Goal of the exercise:
Scan the entries line by line and return those with "given".

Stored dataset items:
_ _ _ _

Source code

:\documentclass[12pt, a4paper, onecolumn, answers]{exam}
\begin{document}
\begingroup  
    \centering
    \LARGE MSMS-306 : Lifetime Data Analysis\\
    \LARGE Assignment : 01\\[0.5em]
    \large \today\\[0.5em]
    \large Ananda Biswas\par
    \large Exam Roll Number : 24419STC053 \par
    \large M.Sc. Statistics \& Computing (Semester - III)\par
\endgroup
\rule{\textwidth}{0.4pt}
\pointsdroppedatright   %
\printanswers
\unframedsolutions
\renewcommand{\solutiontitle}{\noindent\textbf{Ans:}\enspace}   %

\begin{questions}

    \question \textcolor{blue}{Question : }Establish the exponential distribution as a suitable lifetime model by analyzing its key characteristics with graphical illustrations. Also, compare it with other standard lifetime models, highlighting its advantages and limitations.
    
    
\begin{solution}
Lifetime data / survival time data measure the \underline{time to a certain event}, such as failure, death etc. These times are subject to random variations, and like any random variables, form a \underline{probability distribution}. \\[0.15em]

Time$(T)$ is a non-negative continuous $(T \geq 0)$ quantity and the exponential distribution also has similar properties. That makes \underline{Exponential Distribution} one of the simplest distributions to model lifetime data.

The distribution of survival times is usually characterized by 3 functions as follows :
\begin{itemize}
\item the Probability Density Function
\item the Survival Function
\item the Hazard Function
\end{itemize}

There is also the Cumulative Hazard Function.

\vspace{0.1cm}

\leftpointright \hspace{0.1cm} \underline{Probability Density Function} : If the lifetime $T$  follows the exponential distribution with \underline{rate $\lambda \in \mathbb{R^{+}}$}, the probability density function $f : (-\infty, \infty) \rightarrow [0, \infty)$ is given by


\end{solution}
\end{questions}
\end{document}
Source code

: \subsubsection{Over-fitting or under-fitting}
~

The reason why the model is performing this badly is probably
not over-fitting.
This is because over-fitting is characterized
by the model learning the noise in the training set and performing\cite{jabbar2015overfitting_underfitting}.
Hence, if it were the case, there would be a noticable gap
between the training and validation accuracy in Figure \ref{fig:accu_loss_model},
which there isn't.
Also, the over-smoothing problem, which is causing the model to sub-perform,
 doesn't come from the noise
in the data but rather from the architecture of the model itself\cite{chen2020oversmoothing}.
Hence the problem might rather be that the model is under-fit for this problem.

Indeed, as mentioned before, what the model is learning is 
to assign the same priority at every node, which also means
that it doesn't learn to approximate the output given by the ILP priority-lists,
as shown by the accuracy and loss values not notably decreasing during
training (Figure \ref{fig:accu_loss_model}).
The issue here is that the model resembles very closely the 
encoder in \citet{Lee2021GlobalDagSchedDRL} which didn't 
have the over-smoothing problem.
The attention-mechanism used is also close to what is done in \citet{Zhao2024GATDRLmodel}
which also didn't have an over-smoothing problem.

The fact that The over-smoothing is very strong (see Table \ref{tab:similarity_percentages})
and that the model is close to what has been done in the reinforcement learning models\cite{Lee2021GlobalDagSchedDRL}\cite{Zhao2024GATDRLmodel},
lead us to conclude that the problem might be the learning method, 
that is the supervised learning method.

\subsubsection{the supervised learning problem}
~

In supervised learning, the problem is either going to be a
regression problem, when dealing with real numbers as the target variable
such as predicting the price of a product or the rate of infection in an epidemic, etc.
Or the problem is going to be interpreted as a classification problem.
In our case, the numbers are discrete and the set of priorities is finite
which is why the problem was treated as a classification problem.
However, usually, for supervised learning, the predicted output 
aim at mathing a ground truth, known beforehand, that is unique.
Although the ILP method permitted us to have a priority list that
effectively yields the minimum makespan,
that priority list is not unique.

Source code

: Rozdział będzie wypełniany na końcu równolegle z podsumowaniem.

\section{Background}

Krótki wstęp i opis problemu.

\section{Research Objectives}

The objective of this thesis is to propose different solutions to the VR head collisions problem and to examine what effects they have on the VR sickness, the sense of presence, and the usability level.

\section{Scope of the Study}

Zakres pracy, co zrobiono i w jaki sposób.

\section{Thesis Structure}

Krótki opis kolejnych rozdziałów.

_ _ _ _

Response to the exercise:
\leftpointright \hspace{0.1cm} \underline{Probability Density Function} : If the lifetime $T$  follows the exponential distribution with \underline{rate $\lambda \in \mathbb{R^{+}}$}, the probability density function $f : (-\infty, \infty) \rightarrow [0, \infty)$ is given by
that it doesn't learn to approximate the output given by the ILP priority-lists,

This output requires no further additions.